Copy, exactly and without additions, every line in the records below from the one holding "##### Генерируемые события" through the one holding "и очищает содержимое.", both ends included.
(Data to use)
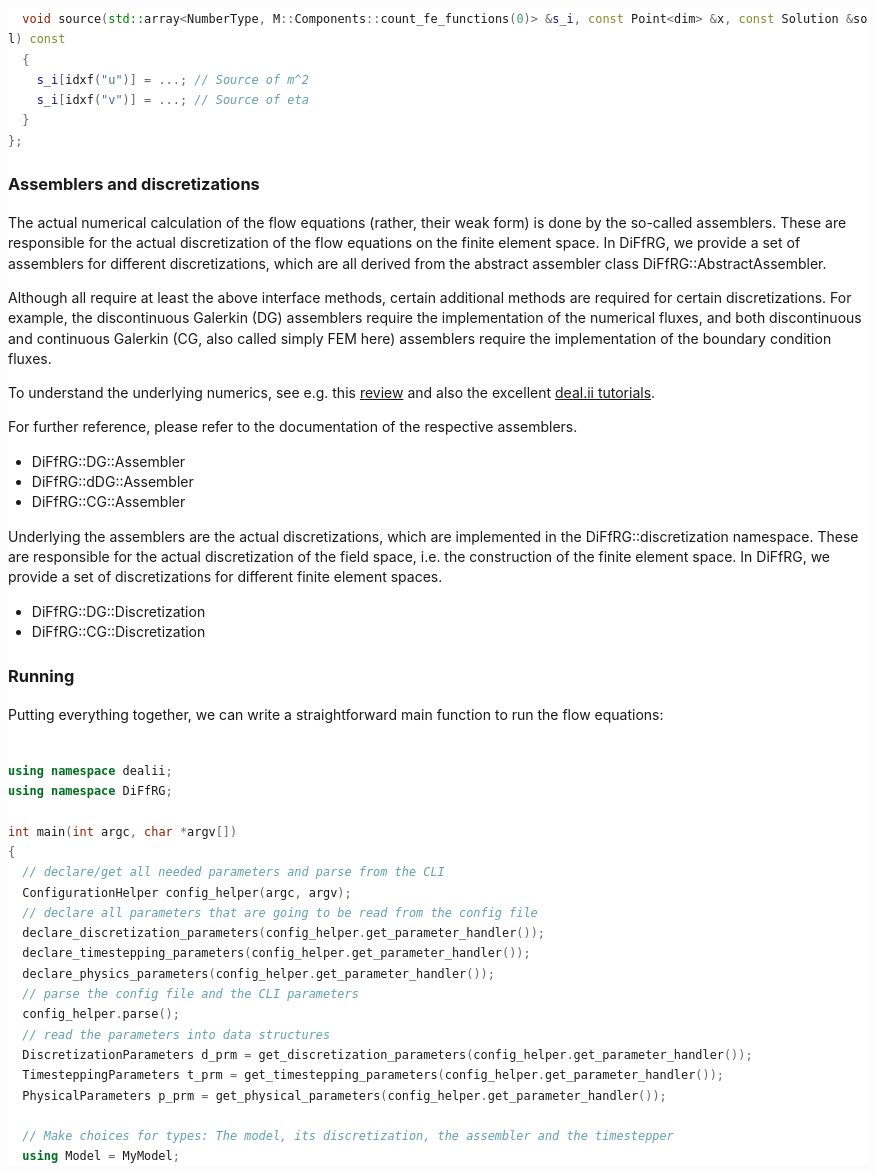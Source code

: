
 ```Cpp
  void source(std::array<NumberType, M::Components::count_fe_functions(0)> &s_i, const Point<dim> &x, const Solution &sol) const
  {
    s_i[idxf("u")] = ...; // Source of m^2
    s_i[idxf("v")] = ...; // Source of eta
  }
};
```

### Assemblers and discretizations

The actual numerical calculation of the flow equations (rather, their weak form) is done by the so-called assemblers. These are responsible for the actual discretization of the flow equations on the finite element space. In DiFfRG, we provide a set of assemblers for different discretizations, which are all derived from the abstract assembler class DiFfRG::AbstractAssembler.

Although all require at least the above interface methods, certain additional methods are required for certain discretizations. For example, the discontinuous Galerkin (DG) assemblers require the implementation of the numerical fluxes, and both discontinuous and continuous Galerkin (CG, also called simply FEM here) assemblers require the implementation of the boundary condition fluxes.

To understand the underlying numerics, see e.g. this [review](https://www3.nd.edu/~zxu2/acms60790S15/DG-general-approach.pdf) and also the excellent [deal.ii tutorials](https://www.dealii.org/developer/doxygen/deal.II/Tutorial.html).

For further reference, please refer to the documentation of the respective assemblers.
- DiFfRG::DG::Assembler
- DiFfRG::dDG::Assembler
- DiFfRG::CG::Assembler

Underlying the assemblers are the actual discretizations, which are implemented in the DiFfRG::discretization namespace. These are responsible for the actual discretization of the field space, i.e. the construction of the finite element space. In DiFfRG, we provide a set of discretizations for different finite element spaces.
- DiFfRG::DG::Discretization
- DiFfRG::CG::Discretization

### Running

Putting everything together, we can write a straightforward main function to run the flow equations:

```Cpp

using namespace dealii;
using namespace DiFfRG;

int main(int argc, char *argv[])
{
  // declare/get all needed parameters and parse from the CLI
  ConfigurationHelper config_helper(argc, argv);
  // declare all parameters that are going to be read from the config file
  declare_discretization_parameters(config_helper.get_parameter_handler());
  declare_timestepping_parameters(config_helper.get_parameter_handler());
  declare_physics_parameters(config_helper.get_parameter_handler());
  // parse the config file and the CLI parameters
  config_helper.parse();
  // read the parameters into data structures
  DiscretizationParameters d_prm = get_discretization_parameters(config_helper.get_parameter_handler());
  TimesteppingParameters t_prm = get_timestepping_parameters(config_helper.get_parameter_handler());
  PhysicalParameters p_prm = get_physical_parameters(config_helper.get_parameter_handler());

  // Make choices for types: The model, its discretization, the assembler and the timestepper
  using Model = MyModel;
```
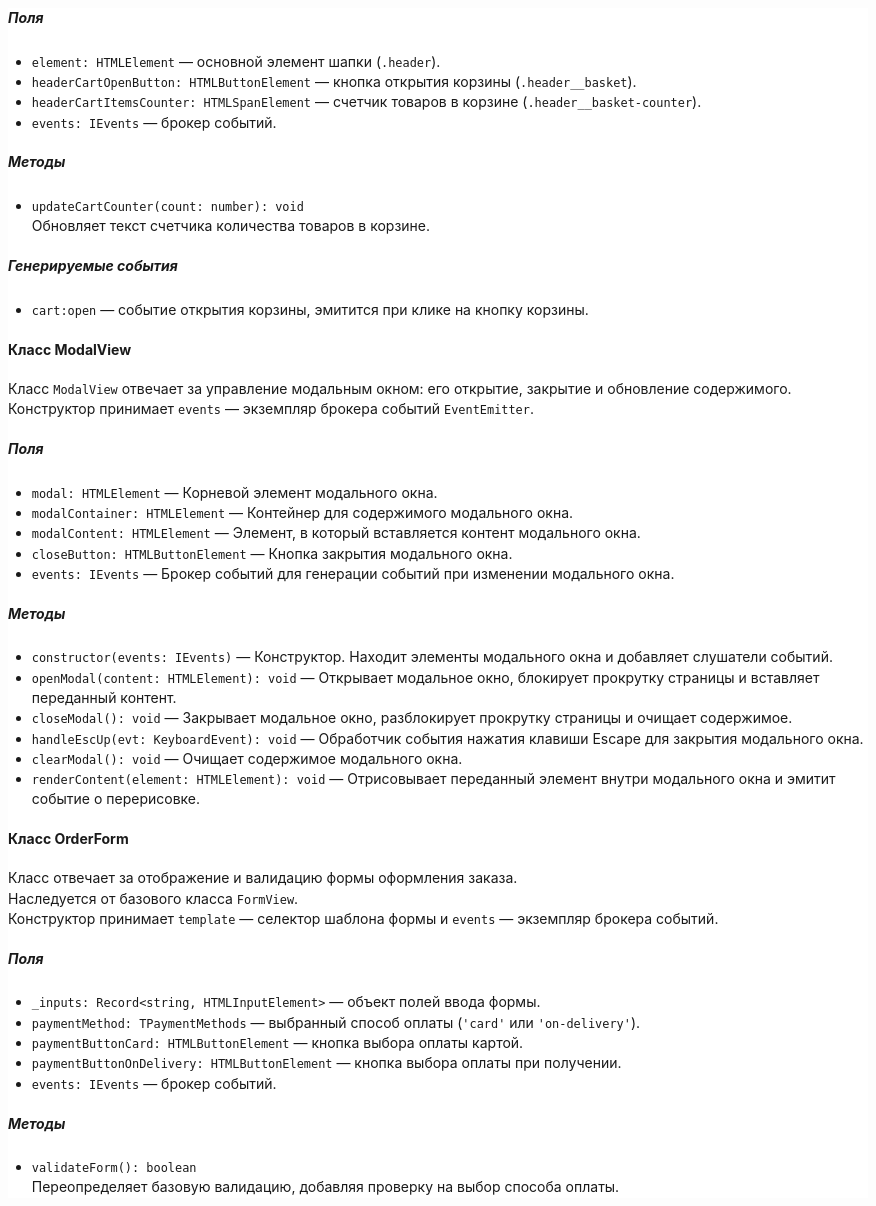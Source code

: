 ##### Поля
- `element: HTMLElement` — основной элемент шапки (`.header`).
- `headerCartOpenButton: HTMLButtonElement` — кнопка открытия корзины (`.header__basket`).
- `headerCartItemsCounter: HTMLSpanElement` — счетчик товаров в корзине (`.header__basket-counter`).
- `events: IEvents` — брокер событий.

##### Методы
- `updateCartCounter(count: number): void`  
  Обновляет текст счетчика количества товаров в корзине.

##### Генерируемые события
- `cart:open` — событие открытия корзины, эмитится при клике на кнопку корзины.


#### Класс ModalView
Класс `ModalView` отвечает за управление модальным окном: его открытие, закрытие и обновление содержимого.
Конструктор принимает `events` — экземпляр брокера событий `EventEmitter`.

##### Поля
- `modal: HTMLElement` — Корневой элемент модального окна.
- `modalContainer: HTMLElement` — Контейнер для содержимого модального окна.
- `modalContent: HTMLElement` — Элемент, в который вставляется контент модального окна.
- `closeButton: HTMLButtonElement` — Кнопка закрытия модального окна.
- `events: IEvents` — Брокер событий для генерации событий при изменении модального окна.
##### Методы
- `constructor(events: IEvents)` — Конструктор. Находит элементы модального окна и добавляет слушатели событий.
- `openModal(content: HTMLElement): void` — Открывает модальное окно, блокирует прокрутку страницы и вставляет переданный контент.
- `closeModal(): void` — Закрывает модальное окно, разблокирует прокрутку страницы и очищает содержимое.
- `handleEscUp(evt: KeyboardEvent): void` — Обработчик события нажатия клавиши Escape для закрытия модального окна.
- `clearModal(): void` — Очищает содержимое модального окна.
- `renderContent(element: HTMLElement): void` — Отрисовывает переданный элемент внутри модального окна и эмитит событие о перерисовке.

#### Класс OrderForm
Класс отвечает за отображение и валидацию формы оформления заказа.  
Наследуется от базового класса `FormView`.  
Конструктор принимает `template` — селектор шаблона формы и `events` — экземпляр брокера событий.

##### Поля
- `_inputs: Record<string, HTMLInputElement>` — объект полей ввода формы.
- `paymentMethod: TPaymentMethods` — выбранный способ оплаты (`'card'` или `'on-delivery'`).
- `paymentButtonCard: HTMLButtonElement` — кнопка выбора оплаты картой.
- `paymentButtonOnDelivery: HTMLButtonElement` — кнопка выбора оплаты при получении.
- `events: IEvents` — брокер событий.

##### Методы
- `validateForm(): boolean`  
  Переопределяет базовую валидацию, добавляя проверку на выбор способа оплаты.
(End Data to use)
(Data to use)
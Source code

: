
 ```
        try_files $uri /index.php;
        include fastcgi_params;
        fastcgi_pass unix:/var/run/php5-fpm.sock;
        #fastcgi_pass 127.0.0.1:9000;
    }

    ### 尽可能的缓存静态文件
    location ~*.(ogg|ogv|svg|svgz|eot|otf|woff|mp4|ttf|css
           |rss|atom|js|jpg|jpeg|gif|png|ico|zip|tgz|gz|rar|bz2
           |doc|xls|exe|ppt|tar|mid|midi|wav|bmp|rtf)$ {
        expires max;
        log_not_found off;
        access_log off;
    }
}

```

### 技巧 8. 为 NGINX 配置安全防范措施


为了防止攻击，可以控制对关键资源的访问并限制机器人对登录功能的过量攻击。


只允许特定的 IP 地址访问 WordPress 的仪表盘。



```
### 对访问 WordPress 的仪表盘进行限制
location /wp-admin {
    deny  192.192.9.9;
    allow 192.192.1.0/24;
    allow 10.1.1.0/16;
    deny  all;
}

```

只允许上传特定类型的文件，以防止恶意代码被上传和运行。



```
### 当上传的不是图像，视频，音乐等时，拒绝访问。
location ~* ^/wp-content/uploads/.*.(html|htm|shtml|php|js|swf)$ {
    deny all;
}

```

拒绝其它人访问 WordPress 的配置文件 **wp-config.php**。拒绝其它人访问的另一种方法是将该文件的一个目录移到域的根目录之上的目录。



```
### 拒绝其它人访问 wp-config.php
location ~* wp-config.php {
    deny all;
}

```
(End Data to use)
Written reply
##### Генерируемые события
- `cart:open` — событие открытия корзины, эмитится при клике на кнопку корзины.


#### Класс ModalView
Класс `ModalView` отвечает за управление модальным окном: его открытие, закрытие и обновление содержимого.
Конструктор принимает `events` — экземпляр брокера событий `EventEmitter`.

##### Поля
- `modal: HTMLElement` — Корневой элемент модального окна.
- `modalContainer: HTMLElement` — Контейнер для содержимого модального окна.
- `modalContent: HTMLElement` — Элемент, в который вставляется контент модального окна.
- `closeButton: HTMLButtonElement` — Кнопка закрытия модального окна.
- `events: IEvents` — Брокер событий для генерации событий при изменении модального окна.
##### Методы
- `constructor(events: IEvents)` — Конструктор. Находит элементы модального окна и добавляет слушатели событий.
- `openModal(content: HTMLElement): void` — Открывает модальное окно, блокирует прокрутку страницы и вставляет переданный контент.
- `closeModal(): void` — Закрывает модальное окно, разблокирует прокрутку страницы и очищает содержимое.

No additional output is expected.